Proprio su quest’ultimo punto si apre, con il quarto capitolo, la seconda parte del lavoro di Saccenti, quella più propriamente dantesca, che riguarda la ripresa del Tommaso interprete di Aristotele in qualità di auctoritas argomentativa nel Convivio e nella Monarchia – si menzionano i procedimenti alla base della discretio per la conoscenza delle verità sacre, la relazione fra intelletto e fortuna, la collocazione dei miracoli nell’ordine divino – e successivamente come soggetto che partecipa attivamente alla costruzione narrativa del Paradiso in qualità di modello di sapientia e humilitas. Combinando poi le due virtù Saccenti ha modo di riflettere sulla nozione di ‘distinzione’ che caratterizza l’interezza del dialogo tra Tommaso e Dante (capitolo 5). Ciò che viene mostrato è come la distinctio, modello per una forma di conoscenza conseguita attraverso l’atto del separare con la ragione soggetti diversi in base a peculiari caratteristiche delle entità conoscenti (è oggetto di analisi in Conv. IV, viii, 1), non sia usata da Dante solamente a livello narrativo (ad esempio nel distinguo tra Francesco e Domenico per rimarcare tanto i tratti propri degli ordini religiosi di riferimento quanto la loro complementarità). Dante vi ricorre, infatti, anche per qualificare il parlare di Tommaso (il suo è un “discreto latino” – Par. XII, 144 – e lo stesso teologo richiama tra l’altro alla ‘distinzione’ in Par. XIII, 112-120) e addirittura per pianificare la stesura di un’intera opera come il De vulgari eloquentia (il “lucidare discretionem” – Dve I, i, 1 – è una delle motivazioni della sua genesi).

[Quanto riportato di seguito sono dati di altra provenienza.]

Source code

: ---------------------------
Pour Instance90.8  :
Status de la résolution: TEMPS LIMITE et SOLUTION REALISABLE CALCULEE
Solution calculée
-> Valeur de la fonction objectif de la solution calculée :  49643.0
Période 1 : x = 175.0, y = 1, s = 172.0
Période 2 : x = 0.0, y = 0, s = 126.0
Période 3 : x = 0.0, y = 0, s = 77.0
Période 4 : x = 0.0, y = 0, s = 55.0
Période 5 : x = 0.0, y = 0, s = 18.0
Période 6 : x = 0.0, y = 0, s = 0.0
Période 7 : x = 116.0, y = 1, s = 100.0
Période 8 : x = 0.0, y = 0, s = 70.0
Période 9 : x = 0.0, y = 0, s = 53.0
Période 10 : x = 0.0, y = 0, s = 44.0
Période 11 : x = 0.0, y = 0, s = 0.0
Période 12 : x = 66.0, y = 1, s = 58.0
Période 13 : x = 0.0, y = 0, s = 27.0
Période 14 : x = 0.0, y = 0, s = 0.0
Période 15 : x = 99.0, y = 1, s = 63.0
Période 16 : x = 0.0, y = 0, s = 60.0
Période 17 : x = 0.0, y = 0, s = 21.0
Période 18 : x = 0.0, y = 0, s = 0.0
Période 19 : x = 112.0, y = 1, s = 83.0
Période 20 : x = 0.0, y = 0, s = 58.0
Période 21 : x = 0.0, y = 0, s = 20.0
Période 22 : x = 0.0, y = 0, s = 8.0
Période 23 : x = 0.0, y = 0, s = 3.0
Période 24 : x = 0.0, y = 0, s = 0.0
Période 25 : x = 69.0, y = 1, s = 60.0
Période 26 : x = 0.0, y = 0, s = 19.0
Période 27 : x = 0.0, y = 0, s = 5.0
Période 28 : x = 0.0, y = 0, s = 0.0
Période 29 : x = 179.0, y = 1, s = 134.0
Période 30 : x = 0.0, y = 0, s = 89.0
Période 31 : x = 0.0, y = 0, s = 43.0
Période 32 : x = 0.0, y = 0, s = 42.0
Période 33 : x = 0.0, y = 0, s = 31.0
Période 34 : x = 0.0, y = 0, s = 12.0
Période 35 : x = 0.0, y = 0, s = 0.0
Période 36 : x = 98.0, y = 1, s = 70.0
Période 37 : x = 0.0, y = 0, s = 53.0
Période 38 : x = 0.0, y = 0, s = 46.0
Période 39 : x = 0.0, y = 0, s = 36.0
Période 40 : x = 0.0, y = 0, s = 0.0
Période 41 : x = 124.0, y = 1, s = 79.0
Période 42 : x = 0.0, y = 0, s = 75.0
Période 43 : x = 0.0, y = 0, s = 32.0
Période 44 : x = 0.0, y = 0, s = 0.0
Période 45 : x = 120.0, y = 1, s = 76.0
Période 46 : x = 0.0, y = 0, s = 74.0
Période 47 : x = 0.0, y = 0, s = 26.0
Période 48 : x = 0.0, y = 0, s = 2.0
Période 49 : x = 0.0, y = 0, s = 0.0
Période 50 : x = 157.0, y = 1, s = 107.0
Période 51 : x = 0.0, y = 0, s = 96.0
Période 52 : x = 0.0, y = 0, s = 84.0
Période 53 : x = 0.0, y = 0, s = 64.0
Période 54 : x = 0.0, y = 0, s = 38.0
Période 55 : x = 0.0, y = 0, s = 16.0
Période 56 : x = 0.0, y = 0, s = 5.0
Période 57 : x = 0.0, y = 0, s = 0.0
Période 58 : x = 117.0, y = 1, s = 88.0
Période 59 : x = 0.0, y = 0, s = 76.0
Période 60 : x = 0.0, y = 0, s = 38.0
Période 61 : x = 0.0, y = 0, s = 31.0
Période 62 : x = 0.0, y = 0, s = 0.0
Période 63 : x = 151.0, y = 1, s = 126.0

L’ultimo capitolo propone, infine, con autorevole sforzo esegetico, una sorta di sintesi delle diverse prospettive di studio sviluppate lungo l’intero lavoro – politiche, teologiche, ermeneutiche – e che confluiscono in una complessiva proposta di lettura che riguarda il dubbio di Dante sulla sapienza di Salomone. È cioè dimostrato come applicando la distintio per differenziare la sapienza di Adamo e Cristo da quella del Re d’Israele Tommaso riesca non solo ad appianare le perplessità di Dante sulla presenza di quell’anima nel Cielo del Sole ma al contempo ad istituire anche un confronto con i partecipanti della politica angioina. Dal contrasto tra la sapientia salomonica e la nozione di rex sostanziata da Roberto d’Angiò scaturisce dunque un’antitesi etica e dottrinale in cui “[a]lla figura di Roberto, che è buon reggitore perché dotato di una sapientia simpliciter, il Tommaso dantesco contrappone un Salomone dotato di una sapientia secundum quid e caratterizzata dal principio della sufficientia, cioè dal suo essere proporzionata all’esercizio della funzione regia e non confusa con quella dei doctores e dei magistri” (pp. 94-95).